Somm Like It Hot
Disarming, laid back and just 31 years old, Jon Arvid Rosengren might not be who you picture when you hear the title "best sommelier in the world." But just a few minutes of talking to him will wash away all of your preconceived notions about the masters of the wine world, and you'll never want to look back.
Over coffee at Charlie Bird, the New York City restaurant where he works, Arvid, as he's known, tells me about his most recent accolade, the World's Best Sommelier for 2016, which he earned just last week.
Held every three years by the International Sommelier Association (or ASI, for Association de la Sommellerie Internationale), the competition for the World's Best Sommelier is predictably grueling. This year, 60 sommeliers from around the world competed over the course of three trying days. Speaking about it after only a week of recovery, Arvid is as excited to describe the details as he is nonchalant about the whole thing—a combination of relief and adrenaline from the three-day competition still visibly present.
"This is something you only do once," he explains. "You can compete more than once, but once you win, you don't try again. It's such a commitment of time and effort."
Arvid has been competing in sommelier contests for almost seven years, he tells me. The first competition he entered was in his native Sweden, and in 2013, he won both the Best Sommelier of Europe and competed in the Best Sommelier of the World, which was held in Tokyo.
After years of training for these kinds of competitions, he knew what to look out for and how to study for this year's exam, he explains. Preparing for the contest, which was held in Mendoza, Argentina, Arvid would wake up every morning and study for at least an hour with a series of flash cards. He also carved out time over the last six months to try to meditate and exercise daily. Finally, he trained by reading extensively for the theoretical portion of the test.
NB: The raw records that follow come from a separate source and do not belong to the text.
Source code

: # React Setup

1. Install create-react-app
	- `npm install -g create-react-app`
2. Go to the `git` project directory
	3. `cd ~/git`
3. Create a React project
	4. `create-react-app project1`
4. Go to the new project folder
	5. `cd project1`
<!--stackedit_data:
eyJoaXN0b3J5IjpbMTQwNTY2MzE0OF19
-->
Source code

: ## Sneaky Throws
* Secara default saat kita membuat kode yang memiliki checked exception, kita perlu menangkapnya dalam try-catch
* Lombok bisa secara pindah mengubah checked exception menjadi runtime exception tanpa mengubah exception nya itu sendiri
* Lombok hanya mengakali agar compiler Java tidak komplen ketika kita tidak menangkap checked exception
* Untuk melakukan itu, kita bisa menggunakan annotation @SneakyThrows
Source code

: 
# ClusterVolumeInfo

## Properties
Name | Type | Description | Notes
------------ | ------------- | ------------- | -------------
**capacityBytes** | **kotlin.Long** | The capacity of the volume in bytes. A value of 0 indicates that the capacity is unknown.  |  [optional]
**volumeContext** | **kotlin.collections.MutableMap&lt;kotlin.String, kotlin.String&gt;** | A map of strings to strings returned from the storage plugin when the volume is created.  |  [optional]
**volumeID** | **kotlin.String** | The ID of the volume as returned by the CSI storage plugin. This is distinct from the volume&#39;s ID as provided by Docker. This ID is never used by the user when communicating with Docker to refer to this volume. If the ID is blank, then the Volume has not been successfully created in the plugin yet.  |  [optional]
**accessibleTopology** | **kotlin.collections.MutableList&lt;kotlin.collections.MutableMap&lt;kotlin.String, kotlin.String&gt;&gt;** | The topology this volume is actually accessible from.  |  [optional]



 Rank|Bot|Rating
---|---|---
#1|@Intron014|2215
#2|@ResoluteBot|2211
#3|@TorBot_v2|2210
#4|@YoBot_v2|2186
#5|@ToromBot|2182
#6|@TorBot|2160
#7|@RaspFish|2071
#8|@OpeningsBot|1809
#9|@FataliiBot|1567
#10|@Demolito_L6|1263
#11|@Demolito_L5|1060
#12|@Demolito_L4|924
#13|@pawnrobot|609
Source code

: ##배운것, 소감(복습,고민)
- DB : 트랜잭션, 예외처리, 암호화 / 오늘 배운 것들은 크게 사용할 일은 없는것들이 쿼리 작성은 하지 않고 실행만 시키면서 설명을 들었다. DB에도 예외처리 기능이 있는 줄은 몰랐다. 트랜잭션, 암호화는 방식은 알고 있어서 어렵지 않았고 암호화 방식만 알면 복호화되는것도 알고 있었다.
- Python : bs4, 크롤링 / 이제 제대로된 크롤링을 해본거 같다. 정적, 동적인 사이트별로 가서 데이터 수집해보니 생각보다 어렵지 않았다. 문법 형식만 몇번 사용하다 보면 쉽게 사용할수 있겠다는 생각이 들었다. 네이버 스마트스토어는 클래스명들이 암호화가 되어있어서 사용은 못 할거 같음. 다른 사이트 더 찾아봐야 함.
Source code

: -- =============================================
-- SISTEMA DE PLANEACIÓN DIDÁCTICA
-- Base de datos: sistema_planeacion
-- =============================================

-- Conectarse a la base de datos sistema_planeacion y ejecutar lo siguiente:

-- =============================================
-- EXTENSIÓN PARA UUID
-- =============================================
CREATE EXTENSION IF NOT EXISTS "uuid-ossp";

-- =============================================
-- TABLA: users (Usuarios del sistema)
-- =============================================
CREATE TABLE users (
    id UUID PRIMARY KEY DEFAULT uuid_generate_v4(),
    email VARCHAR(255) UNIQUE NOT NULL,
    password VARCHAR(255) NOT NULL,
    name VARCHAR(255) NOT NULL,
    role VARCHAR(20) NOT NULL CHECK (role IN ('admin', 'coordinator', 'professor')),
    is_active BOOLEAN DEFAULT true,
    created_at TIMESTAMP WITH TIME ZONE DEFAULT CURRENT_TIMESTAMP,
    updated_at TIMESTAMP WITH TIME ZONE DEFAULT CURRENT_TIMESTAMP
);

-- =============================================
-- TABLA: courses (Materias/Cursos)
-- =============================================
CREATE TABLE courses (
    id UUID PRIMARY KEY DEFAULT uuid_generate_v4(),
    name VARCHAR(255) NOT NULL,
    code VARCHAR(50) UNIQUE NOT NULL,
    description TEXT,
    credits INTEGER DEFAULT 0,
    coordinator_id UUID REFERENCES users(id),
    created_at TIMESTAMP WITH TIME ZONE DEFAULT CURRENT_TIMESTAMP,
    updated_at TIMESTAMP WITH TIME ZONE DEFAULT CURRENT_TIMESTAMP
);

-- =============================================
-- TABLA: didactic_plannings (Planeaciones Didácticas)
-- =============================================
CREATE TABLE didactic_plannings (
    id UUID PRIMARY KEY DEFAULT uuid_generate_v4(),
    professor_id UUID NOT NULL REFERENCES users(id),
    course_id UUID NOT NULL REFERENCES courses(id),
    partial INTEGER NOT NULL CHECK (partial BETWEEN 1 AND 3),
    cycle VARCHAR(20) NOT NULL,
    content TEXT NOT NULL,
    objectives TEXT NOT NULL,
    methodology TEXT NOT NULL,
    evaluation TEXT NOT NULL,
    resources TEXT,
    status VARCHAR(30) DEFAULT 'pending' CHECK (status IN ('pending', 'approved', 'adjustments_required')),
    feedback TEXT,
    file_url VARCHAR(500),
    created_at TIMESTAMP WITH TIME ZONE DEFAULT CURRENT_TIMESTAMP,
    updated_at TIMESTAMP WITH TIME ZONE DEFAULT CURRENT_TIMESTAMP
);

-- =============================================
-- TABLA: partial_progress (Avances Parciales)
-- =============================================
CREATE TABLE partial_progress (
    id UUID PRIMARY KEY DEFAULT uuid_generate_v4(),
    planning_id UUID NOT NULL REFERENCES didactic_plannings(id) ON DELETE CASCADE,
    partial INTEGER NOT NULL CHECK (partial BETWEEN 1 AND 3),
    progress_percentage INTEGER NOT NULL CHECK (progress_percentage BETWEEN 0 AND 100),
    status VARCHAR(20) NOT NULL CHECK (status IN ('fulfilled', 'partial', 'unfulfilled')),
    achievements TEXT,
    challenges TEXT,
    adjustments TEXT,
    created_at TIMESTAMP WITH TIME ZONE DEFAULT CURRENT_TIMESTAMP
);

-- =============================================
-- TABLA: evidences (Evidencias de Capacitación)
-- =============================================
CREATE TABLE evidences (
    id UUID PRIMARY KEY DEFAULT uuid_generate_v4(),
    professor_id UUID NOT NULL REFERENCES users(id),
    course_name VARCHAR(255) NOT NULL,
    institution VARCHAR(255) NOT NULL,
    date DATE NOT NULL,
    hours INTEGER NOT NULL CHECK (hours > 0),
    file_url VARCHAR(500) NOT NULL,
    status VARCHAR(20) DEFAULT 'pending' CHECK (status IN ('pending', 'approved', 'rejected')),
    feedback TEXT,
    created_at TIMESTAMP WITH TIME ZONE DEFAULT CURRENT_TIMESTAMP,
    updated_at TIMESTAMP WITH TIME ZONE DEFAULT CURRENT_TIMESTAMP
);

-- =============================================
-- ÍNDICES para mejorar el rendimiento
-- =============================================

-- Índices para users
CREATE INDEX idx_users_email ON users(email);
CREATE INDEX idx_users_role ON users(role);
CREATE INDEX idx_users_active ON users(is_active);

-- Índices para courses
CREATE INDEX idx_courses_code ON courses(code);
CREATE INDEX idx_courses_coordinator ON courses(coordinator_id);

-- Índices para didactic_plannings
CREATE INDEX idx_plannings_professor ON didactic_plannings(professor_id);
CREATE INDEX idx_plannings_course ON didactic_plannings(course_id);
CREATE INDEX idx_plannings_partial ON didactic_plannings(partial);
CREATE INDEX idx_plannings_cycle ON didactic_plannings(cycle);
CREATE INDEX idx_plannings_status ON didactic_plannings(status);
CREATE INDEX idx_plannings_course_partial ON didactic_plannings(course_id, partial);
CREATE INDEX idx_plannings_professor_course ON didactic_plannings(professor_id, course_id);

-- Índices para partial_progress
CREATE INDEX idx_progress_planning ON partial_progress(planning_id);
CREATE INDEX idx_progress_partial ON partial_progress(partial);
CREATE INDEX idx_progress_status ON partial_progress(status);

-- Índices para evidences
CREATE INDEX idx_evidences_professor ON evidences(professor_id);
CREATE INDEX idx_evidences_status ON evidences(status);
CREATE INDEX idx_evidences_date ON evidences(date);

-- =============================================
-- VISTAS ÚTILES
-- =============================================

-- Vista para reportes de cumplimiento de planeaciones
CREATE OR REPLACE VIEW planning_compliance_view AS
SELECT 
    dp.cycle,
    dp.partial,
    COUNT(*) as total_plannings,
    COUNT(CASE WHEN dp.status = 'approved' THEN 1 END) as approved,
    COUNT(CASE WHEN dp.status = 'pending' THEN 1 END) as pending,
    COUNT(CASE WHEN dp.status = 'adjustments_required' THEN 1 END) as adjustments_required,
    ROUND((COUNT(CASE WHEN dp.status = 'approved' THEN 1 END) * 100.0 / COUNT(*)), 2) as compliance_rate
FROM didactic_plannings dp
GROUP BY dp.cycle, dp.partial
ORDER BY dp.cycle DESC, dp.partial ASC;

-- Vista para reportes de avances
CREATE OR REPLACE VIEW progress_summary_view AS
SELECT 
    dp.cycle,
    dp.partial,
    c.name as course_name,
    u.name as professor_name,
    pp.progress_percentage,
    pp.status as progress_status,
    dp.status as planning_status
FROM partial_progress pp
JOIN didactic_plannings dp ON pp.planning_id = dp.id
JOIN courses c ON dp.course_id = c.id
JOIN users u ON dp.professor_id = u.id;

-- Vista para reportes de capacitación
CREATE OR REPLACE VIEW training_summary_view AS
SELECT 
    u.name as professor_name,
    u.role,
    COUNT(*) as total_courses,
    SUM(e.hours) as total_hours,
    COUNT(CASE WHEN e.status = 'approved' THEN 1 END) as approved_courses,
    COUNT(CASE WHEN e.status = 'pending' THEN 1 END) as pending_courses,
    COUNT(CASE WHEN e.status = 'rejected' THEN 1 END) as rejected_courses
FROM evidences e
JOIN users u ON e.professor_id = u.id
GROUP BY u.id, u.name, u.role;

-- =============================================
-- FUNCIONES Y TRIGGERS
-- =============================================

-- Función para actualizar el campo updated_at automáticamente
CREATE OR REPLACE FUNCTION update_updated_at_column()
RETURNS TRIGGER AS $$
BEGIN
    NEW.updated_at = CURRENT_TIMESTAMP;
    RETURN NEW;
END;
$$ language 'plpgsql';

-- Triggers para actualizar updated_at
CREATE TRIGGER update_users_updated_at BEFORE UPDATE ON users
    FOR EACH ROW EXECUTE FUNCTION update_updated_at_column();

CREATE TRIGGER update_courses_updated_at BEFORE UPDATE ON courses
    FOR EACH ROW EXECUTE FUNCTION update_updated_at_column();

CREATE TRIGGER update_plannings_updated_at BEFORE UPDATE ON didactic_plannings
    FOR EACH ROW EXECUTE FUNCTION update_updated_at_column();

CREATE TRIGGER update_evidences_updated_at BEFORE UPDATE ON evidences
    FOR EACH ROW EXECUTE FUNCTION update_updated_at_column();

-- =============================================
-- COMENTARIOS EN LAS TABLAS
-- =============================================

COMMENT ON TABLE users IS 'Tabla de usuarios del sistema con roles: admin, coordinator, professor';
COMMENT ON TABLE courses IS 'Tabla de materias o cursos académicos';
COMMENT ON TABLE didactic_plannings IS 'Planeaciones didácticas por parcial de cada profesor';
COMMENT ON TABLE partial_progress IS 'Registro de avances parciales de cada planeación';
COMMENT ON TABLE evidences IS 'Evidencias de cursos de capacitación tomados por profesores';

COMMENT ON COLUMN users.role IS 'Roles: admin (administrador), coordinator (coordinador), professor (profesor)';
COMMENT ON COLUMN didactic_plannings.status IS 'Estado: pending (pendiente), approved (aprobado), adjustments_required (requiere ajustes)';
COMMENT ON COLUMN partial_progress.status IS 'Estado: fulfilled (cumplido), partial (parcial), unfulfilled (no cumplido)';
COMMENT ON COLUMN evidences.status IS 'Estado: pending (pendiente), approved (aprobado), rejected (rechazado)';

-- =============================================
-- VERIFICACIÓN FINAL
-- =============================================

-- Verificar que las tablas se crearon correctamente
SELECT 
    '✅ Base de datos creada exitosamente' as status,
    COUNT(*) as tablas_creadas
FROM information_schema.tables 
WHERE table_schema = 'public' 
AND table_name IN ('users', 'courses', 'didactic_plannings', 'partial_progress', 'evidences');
"I've spent a lot of time extracting information," he says, "so I think I gamed the system in a good way in terms of the theory." To go far in these kinds of competitions, he says, contestants must have a strong grasp on wine theory. Arvid credits his university education in nanotechnology in Sweden, before he left to pursue wine professionally, for teaching him how to study.
Each day of the competition consists of a written theoretical exam with a wide range of questions, from identifying geographical regions to obscure grapes. Though the focus is of course on wine, the test includes questions on beer, spirits and cigars—"everything that's related to classic French service," Arvid explains.
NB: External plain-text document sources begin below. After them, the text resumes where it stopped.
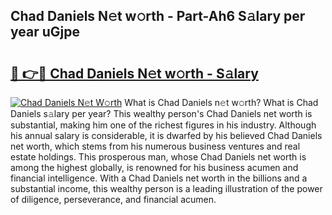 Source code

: ## Chad Daniels N𝚎t w𝚘rth - Part-Ah6 S𝚊lary per year uGjpe

# <h2><a href="http://gc1j4b2.nevu.top/?p=Chad+Daniels">🔗 👉🔴 Chad Daniels N𝚎t w𝚘rth - S𝚊lary</a></h2>

[![Chad Daniels N𝚎t W𝚘rth](https://i.imgur.com/Oavwk0R.jpeg)](http://gc1j4b2.nevu.top/?p=Chad+Daniels)
What is Chad Daniels n𝚎t w𝚘rth? What is Chad Daniels s𝚊lary per year?
This wealthy person's Chad Daniels net worth is substantial, making him one of the richest figures in his industry. Although his annual salary is considerable, it is dwarfed by his believed Chad Daniels net worth, which stems from his numerous business ventures and real estate holdings. This prosperous man, whose Chad Daniels net worth is among the highest globally, is renowned for his business acumen and financial intelligence. With a Chad Daniels net worth in the billions and a substantial income, this wealthy person is a leading illustration of the power of diligence, perseverance, and financial acumen.
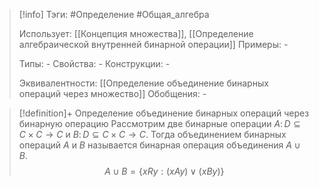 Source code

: > [!info]
> Тэги: #Определение #Общая_алгебра 
> 
> Использует: [[Концепция множества]], [[Определение aлгебраической внутренней бинарной операции]]
> Примеры: *-*
> 
> Типы: *-*
> Свойства: *-*
> Конструкции: *-*
> 
> Эквивалентности: [[Определение объединение бинарных операций через множество]]
> Обобщения: *-*

> [!definition]+ Определение объединение бинарных операций через бинарную операцию
> Рассмотрим две бинарные операции $A\colon D\subseteq C\times C \to C$ и $B\colon D\subseteq C\times C \to C$. Тогда объединением бинарных операций $A$ и $B$ называется бинарная операция объединения $A\cup B$. $$A\cup B=\{xRy: (xAy) \lor (xBy)\}$$ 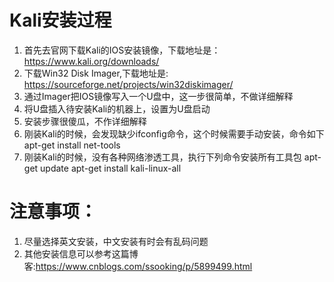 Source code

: # Kali安装过程

1. 首先去官网下载Kali的IOS安装镜像，下载地址是：https://www.kali.org/downloads/
2. 下载Win32 Disk Imager,下载地址是: https://sourceforge.net/projects/win32diskimager/
3. 通过Imager把IOS镜像写入一个U盘中，这一步很简单，不做详细解释
4. 将U盘插入待安装Kali的机器上，设置为U盘启动
5. 安装步骤很傻瓜，不作详细解释
6. 刚装Kali的时候，会发现缺少ifconfig命令，这个时候需要手动安装，命令如下
   apt-get install net-tools
7. 刚装Kali的时候，没有各种网络渗透工具，执行下列命令安装所有工具包
   apt-get update
   apt-get install kali-linux-all

# 注意事项：
1. 尽量选择英文安装，中文安装有时会有乱码问题
2. 其他安装信息可以参考这篇博客:https://www.cnblogs.com/ssooking/p/5899499.html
This year, the exams focused more on "useful questions," Arvid says, as opposed to the more esoteric questions of years past. After the written exam each day came a blind tasting, followed by a service scenario that required the somms to act out different situations. One day it was serving customers Champagne, but the glasses were dirty, so not only did they have to determine the right kind of bubbly to serve, they also had to be mindful of all aspects of the service.
Arvid appreciates this year's focus on experience. "It wasn't as classic, and they focused on speaking," he explains. "This is probably the first time someone's won an award like this from a restaurant like this." Pointing to his casual clothes, he says, "This is what I wear to work."
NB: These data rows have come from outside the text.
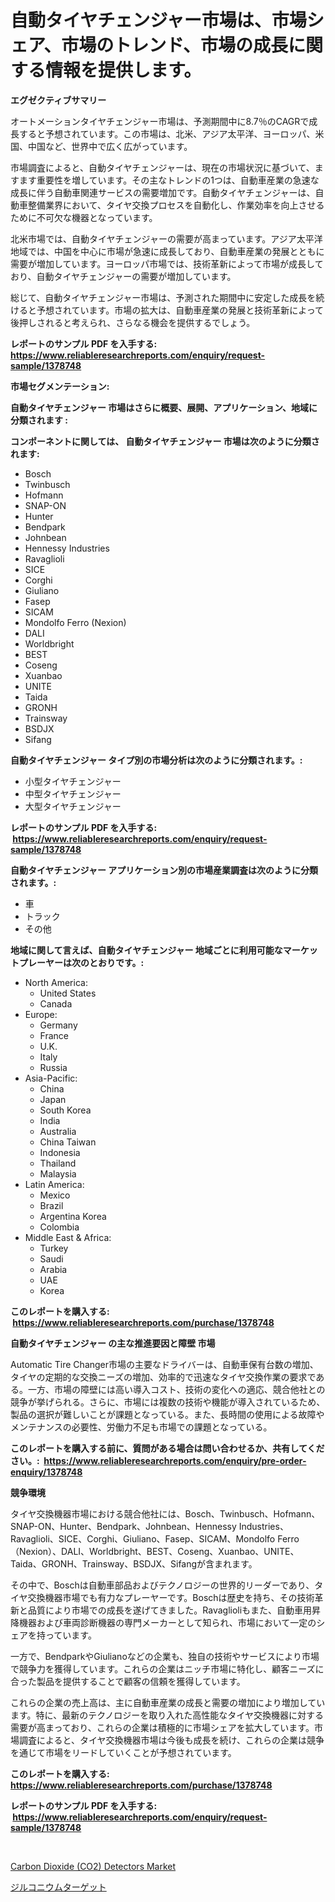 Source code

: <p><h1>自動タイヤチェンジャー市場は、市場シェア、市場のトレンド、市場の成長に関する情報を提供します。</h1></p><p><strong>エグゼクティブサマリー</strong></p>
<p><p>オートメーションタイヤチェンジャー市場は、予測期間中に8.7％のCAGRで成長すると予想されています。この市場は、北米、アジア太平洋、ヨーロッパ、米国、中国など、世界中で広く広がっています。</p><p>市場調査によると、自動タイヤチェンジャーは、現在の市場状況に基づいて、ますます重要性を増しています。その主なトレンドの1つは、自動車産業の急速な成長に伴う自動車関連サービスの需要増加です。自動タイヤチェンジャーは、自動車整備業界において、タイヤ交換プロセスを自動化し、作業効率を向上させるために不可欠な機器となっています。</p><p>北米市場では、自動タイヤチェンジャーの需要が高まっています。アジア太平洋地域では、中国を中心に市場が急速に成長しており、自動車産業の発展とともに需要が増加しています。ヨーロッパ市場では、技術革新によって市場が成長しており、自動タイヤチェンジャーの需要が増加しています。</p><p>総じて、自動タイヤチェンジャー市場は、予測された期間中に安定した成長を続けると予想されています。市場の拡大は、自動車産業の発展と技術革新によって後押しされると考えられ、さらなる機会を提供するでしょう。</p></p>
<p><strong>レポートのサンプル PDF を入手する: <a href="https://www.reliableresearchreports.com/enquiry/request-sample/1378748">https://www.reliableresearchreports.com/enquiry/request-sample/1378748</a></strong></p>
<p><strong>市場セグメンテーション:</strong></p>
<p><strong> 自動タイヤチェンジャー 市場はさらに概要、展開、アプリケーション、地域に分類されます :</strong></p>
<p><strong>コンポーネントに関しては、 自動タイヤチェンジャー 市場は次のように分類されます: &nbsp;</strong></p>
<p><ul><li>Bosch</li><li>Twinbusch</li><li>Hofmann</li><li>SNAP-ON</li><li>Hunter</li><li>Bendpark</li><li>Johnbean</li><li>Hennessy Industries</li><li>Ravaglioli</li><li>SICE</li><li>Corghi</li><li>Giuliano</li><li>Fasep</li><li>SICAM</li><li>Mondolfo Ferro (Nexion)</li><li>DALI</li><li>Worldbright</li><li>BEST</li><li>Coseng</li><li>Xuanbao</li><li>UNITE</li><li>Taida</li><li>GRONH</li><li>Trainsway</li><li>BSDJX</li><li>Sifang</li></ul></p>
<p><strong> 自動タイヤチェンジャー タイプ別の市場分析は次のように分類されます。:</strong></p>
<p><ul><li>小型タイヤチェンジャー</li><li>中型タイヤチェンジャー</li><li>大型タイヤチェンジャー</li></ul></p>
<p><strong>レポートのサンプル PDF を入手する: &nbsp;<a href="https://www.reliableresearchreports.com/enquiry/request-sample/1378748">https://www.reliableresearchreports.com/enquiry/request-sample/1378748</a></strong></p>
<p><strong> 自動タイヤチェンジャー アプリケーション別の市場産業調査は次のように分類されます。:</strong></p>
<p><ul><li>車</li><li>トラック</li><li>その他</li></ul></p>
<p><strong>地域に関して言えば、自動タイヤチェンジャー 地域ごとに利用可能なマーケットプレーヤーは次のとおりです。:</strong></p>
<p><ul>
    <li>
        North America:
        <ul>
            <li>United States</li>
            <li>Canada</li>
        </ul>
    </li>
    <li>
        Europe:
        <ul>
            <li>Germany</li>
            <li>France</li>
            <li>U.K.</li>
            <li>Italy</li>
            <li>Russia</li>
        </ul>
    </li>
    <li>
        Asia-Pacific:
        <ul>
            <li>China</li>
            <li>Japan</li>
            <li>South Korea</li>
            <li>India</li>
            <li>Australia</li>
            <li>China Taiwan</li>
            <li>Indonesia</li>
            <li>Thailand</li>
            <li>Malaysia</li>
        </ul>
    </li>
    <li>
        Latin America:
        <ul>
            <li>Mexico</li>
            <li>Brazil</li>
            <li>Argentina Korea</li>
            <li>Colombia</li>
        </ul>
    </li>
    <li>
        Middle East & Africa:
        <ul>
            <li>Turkey</li>
            <li>Saudi</li>
            <li>Arabia</li>
            <li>UAE</li>
            <li>Korea</li>
        </ul>
    </li>
    </ul></p>
<p><strong>このレポートを購入する: &nbsp;<a href="https://www.reliableresearchreports.com/purchase/1378748">https://www.reliableresearchreports.com/purchase/1378748</a></strong></p>
<p><strong>自動タイヤチェンジャー の主な推進要因と障壁 市場</strong></p>
<p><p>Automatic Tire Changer市場の主要なドライバーは、自動車保有台数の増加、タイヤの定期的な交換ニーズの増加、効率的で迅速なタイヤ交換作業の要求である。一方、市場の障壁には高い導入コスト、技術の変化への適応、競合他社との競争が挙げられる。さらに、市場には複数の技術や機能が導入されているため、製品の選択が難しいことが課題となっている。また、長時間の使用による故障やメンテナンスの必要性、労働力不足も市場での課題となっている。</p></p>
<p><strong>このレポートを購入する前に、質問がある場合は問い合わせるか、共有してください。:&nbsp; <a href="https://www.reliableresearchreports.com/enquiry/pre-order-enquiry/1378748">https://www.reliableresearchreports.com/enquiry/pre-order-enquiry/1378748</a></strong></p>
<p><strong>競争環境</strong></p>
<p><p>タイヤ交換機器市場における競合他社には、Bosch、Twinbusch、Hofmann、SNAP-ON、Hunter、Bendpark、Johnbean、Hennessy Industries、Ravaglioli、SICE、Corghi、Giuliano、Fasep、SICAM、Mondolfo Ferro（Nexion）、DALI、Worldbright、BEST、Coseng、Xuanbao、UNITE、Taida、GRONH、Trainsway、BSDJX、Sifangが含まれます。</p><p>その中で、Boschは自動車部品およびテクノロジーの世界的リーダーであり、タイヤ交換機器市場でも有力なプレーヤーです。Boschは歴史を持ち、その技術革新と品質により市場での成長を遂げてきました。Ravaglioliもまた、自動車用昇降機器および車両診断機器の専門メーカーとして知られ、市場において一定のシェアを持っています。</p><p>一方で、BendparkやGiulianoなどの企業も、独自の技術やサービスにより市場で競争力を獲得しています。これらの企業はニッチ市場に特化し、顧客ニーズに合った製品を提供することで顧客の信頼を獲得しています。</p><p>これらの企業の売上高は、主に自動車産業の成長と需要の増加により増加しています。特に、最新のテクノロジーを取り入れた高性能なタイヤ交換機器に対する需要が高まっており、これらの企業は積極的に市場シェアを拡大しています。市場調査によると、タイヤ交換機器市場は今後も成長を続け、これらの企業は競争を通じて市場をリードしていくことが予想されています。</p></p>
<p><strong>このレポートを購入する: &nbsp; <a href="https://www.reliableresearchreports.com/purchase/1378748">https://www.reliableresearchreports.com/purchase/1378748</a></strong></p>
<p><strong>レポートのサンプル PDF を入手する: &nbsp;<a href="https://www.reliableresearchreports.com/enquiry/request-sample/1378748">https://www.reliableresearchreports.com/enquiry/request-sample/1378748</a></strong><strong></strong></p>
<p>&nbsp;</p>
<p><p><a href="https://fuschia-pecorino-a6d.notion.site/Carbon-Dioxide-CO2-Detectors-Market-Research-Report-Forecasted-for-Period-from-2024-2031-by-Mar-0734b49705a14b738a8afa9f519ad622">Carbon Dioxide (CO2) Detectors Market</a></p><p><a href="https://medium.com/@shawnsmihv6/%E3%82%B8%E3%83%AB%E3%82%B3%E3%83%8B%E3%82%A6%E3%83%A0%E3%82%BF%E3%83%BC%E3%82%B2%E3%83%83%E3%83%88%E5%B8%82%E5%A0%B4%E3%83%AC%E3%83%9D%E3%83%BC%E3%83%88%E3%81%AF-%E3%81%93%E3%81%AE%E5%B8%82%E5%A0%B4%E3%81%AE%E6%9C%80%E6%96%B0%E3%81%AE%E3%83%88%E3%83%AC%E3%83%B3%E3%83%89%E3%81%A8%E6%88%90%E9%95%B7%E6%A9%9F%E4%BC%9A%E3%82%92%E6%98%8E%E3%82%89%E3%81%8B%E3%81%AB%E3%81%97%E3%81%A6%E3%81%84%E3%81%BE%E3%81%99-6c78050e8d2f">ジルコニウムターゲット</a></p></p>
Proselytizing the recent groundswell away from fine dining, Arvid says, "Causal elements don't diminish the level of service. You can have great food, great wine and great service without white tablecloths and penguin suits." Charlie Bird is a case in point; it seems the wine world is starting to catch on.
The competition being in Argentina, Arvid celebrated his award by eating empanadas and drinking pisco sours until four in the morning with a group of friends who went down there with him. Two days later, he was back to work.